Simulated Author's Rebuttal

0 responses · 0 unresolved

We thank the referee for their positive assessment of the work, including the recognition of its significance for long-horizon failure detection without dense labels and the coherent use of world-model latents with functional conformal prediction. We appreciate the recommendation for minor revision and will incorporate any suggested improvements accordingly.

Circularity Check

0 steps flagged

No significant circularity detected

full rationale

The paper describes a standard pipeline: train an action-conditioned world model, extract latents, and train a failure detector using only terminal success/failure labels, with FCP for calibration. No equations, derivations, or self-citations are shown that reduce the claimed performance or representations to quantities defined by the method itself. The central hypothesis (that these latents carry failure signal) is presented as the claim under test rather than presupposed, and evaluation uses external benchmarks and real-robot tasks. The derivation chain is therefore self-contained against external data.
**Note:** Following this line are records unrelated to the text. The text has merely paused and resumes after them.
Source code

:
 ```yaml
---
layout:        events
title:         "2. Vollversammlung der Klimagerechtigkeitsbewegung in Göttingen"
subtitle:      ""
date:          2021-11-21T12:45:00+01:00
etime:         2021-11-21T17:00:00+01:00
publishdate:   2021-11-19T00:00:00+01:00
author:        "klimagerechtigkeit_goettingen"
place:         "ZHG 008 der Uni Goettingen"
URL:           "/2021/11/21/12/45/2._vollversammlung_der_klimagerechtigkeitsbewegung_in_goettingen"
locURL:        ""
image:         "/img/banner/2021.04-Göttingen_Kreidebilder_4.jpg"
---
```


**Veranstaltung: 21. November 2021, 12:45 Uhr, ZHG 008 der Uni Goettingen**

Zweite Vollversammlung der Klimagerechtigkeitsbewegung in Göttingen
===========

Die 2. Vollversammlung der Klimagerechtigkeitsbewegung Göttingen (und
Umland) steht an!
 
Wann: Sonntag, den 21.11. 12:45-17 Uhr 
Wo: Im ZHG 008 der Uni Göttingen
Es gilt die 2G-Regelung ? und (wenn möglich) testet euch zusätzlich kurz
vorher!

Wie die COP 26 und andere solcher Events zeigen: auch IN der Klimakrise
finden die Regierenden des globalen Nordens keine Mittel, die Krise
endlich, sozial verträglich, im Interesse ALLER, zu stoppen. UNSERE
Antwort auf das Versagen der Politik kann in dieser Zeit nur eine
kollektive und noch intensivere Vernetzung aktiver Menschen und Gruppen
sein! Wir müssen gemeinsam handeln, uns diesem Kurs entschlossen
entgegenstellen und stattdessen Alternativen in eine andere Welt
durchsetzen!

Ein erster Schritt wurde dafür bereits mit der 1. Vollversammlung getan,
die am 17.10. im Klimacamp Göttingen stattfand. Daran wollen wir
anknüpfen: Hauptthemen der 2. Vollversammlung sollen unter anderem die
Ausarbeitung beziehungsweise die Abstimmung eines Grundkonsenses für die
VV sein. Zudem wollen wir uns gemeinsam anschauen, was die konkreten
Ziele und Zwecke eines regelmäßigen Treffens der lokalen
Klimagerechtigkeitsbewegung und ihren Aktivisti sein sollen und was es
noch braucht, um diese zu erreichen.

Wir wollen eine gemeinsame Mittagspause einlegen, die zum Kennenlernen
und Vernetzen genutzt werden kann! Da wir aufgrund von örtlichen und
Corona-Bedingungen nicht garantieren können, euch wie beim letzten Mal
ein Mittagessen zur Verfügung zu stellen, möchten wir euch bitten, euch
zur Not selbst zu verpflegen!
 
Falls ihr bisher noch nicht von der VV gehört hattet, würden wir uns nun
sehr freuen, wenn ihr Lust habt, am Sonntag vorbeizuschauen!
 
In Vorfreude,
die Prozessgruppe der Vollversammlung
Axiom & Free-Parameter Ledger

0 free parameters · 1 axioms · 1 invented entities

Central claim rests on the domain assumption that world-model latents encode failure-relevant information from task-level labels alone; no free parameters or invented physical entities are named in the abstract.

axioms (1)
  • domain assumption Action-conditioned world model latents contain information sufficient to detect failure onset from task-level labels only
    Invoked in the description of how Foresight monitors trajectories without dense annotations.
invented entities (1)
  • Foresight framework no independent evidence
    purpose: Unified failure detection using world-model latents and FCP
    New method introduced to solve the stated problem; no independent evidence outside the paper is provided.